This repository will contain data and example code for the INTERSPEECH 2022 Audio Deep Packet Loss Concealment Challenge.
You can find more information about the challenge and how to enter at https://aka.ms/plc_challenge
If you have any questions, please contact us via e-mail at plc_challenge@microsoft.com
The training and validation dataset has now been released and is available as a tar.gz archive:
https://plcchallenge2022pub.blob.core.windows.net/plcchallengearchive/test_train.tar.gz
The blind set is now also available:
https://plcchallenge2022pub.blob.core.windows.net/plcchallengearchive/blind.tar.gz
Update (24. March 2022): The reference data for the blind set is now available:
https://plcchallenge2022pub.blob.core.windows.net/plcchallengearchive/blind_set_reference.tar.gz
Please make sure to submit your results by the deadline, March 8th 2022 23:59 AoE.
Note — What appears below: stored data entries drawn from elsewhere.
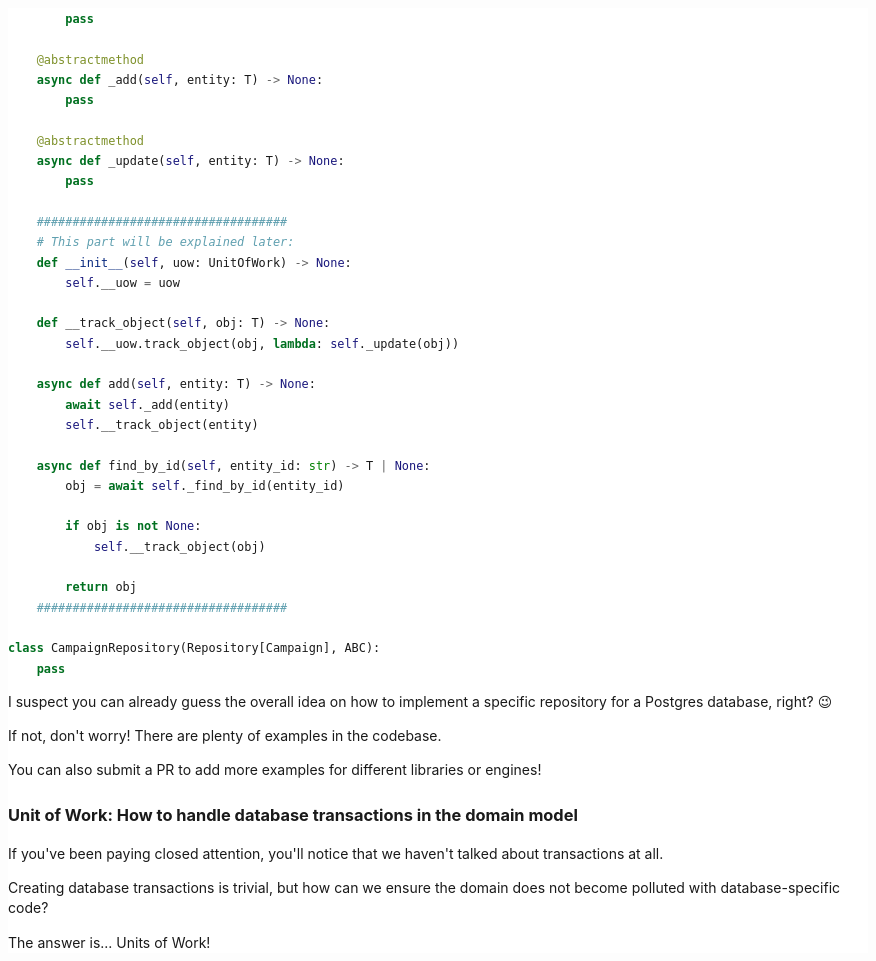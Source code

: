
 ```python
        pass

    @abstractmethod
    async def _add(self, entity: T) -> None:
        pass

    @abstractmethod
    async def _update(self, entity: T) -> None:
        pass
    
    ###################################
    # This part will be explained later:
    def __init__(self, uow: UnitOfWork) -> None:
        self.__uow = uow

    def __track_object(self, obj: T) -> None:
        self.__uow.track_object(obj, lambda: self._update(obj))

    async def add(self, entity: T) -> None:
        await self._add(entity)
        self.__track_object(entity)

    async def find_by_id(self, entity_id: str) -> T | None:
        obj = await self._find_by_id(entity_id)

        if obj is not None:
            self.__track_object(obj)

        return obj
    ###################################

class CampaignRepository(Repository[Campaign], ABC):
    pass
```

I suspect you can already guess the overall idea on how to implement a specific repository for a Postgres database, right? 😉

If not, don't worry! There are plenty of examples in the codebase. 

You can also submit a PR to add more examples for different libraries or engines!

### Unit of Work: How to handle database transactions in the domain model

If you've been paying closed attention, you'll notice that we haven't talked about transactions at all.

Creating database transactions is trivial, 
but how can we ensure the domain does not become polluted with database-specific code?

The answer is... Units of Work!
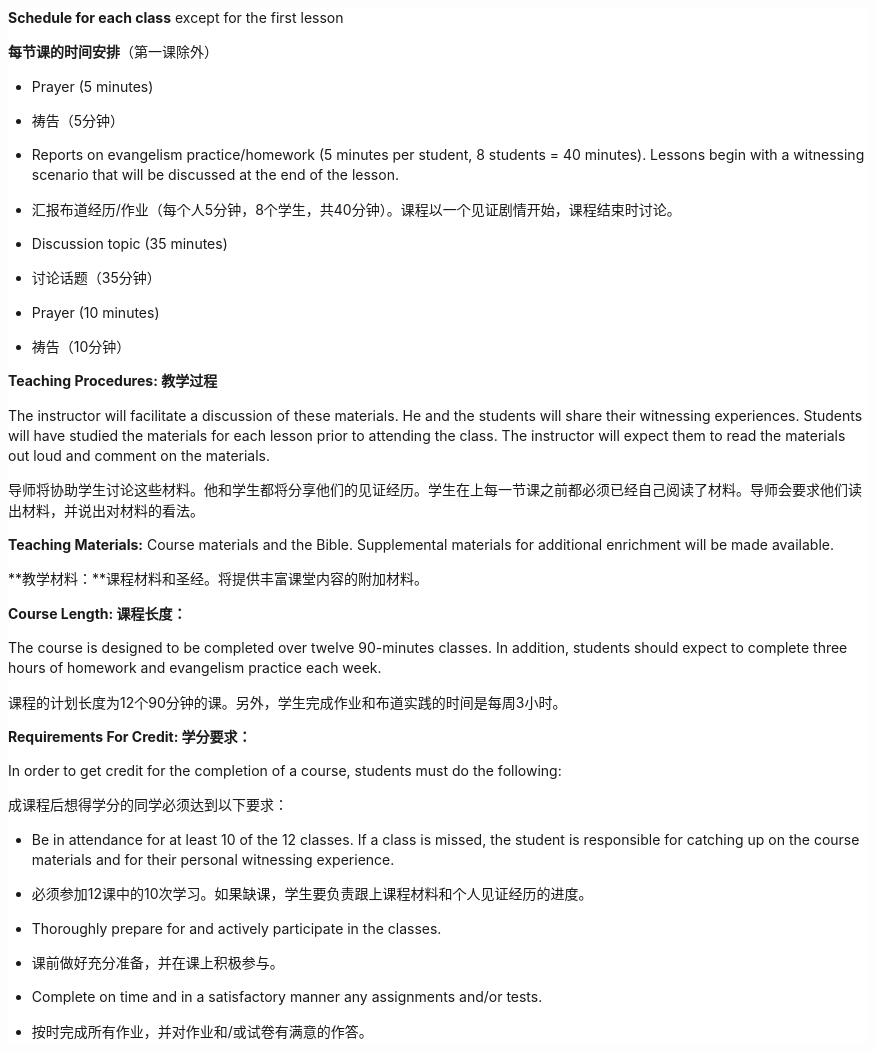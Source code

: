 **Schedule for each class** except for the first lesson

**每节课的时间安排**（第一课除外）

- Prayer (5 minutes)

- 祷告（5分钟）

- Reports on evangelism practice/homework (5 minutes per student, 8 students = 40 minutes).  Lessons begin with a witnessing scenario that will be discussed at the end of the lesson. 

- 汇报布道经历/作业（每个人5分钟，8个学生，共40分钟）。课程以一个见证剧情开始，课程结束时讨论。

- Discussion topic (35 minutes)

- 讨论话题（35分钟）

- Prayer (10 minutes)

- 祷告（10分钟）

**Teaching Procedures: 教学过程**

The instructor will facilitate a discussion of these materials.  He and the students will share their witnessing experiences. Students will have studied the materials for each lesson prior to attending the class. The instructor will expect them to read the materials out loud and comment on the materials.

导师将协助学生讨论这些材料。他和学生都将分享他们的见证经历。学生在上每一节课之前都必须已经自己阅读了材料。导师会要求他们读出材料，并说出对材料的看法。

**Teaching Materials:** Course materials and the Bible.  Supplemental materials for additional enrichment will be made available. 

**教学材料：**课程材料和圣经。将提供丰富课堂内容的附加材料。


**Course Length: 课程长度：**

The course is designed to be completed over twelve 90-minutes classes.  In addition, students should expect to complete three hours of homework and evangelism practice each week.

课程的计划长度为12个90分钟的课。另外，学生完成作业和布道实践的时间是每周3小时。

**Requirements For Credit: 学分要求：**

In order to get credit for the completion of a course, students must do the following:

成课程后想得学分的同学必须达到以下要求：

- Be in attendance for at least 10 of the 12 classes.  If a class is missed, the student is responsible for catching up on the course materials and for their personal witnessing experience.

- 必须参加12课中的10次学习。如果缺课，学生要负责跟上课程材料和个人见证经历的进度。

- Thoroughly prepare for and actively participate in the classes.

- 课前做好充分准备，并在课上积极参与。

- Complete on time and in a satisfactory manner any assignments and/or tests. 

- 按时完成所有作业，并对作业和/或试卷有满意的作答。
Additional information about the data included can be found in our challenge paper, and information about how to register for the challenge can be found at https://aka.ms/plc_challenge .
To help with model development, we will provide access to a prototype PLC-MOS neural model API which will provide MOS score estimates for audio files with packet loss concealment applied. For further details on how to get access to this API, refer to https://aka.ms/plc_challenge . You can find an API usage example in PLC-MOS-API-Example.ipynb .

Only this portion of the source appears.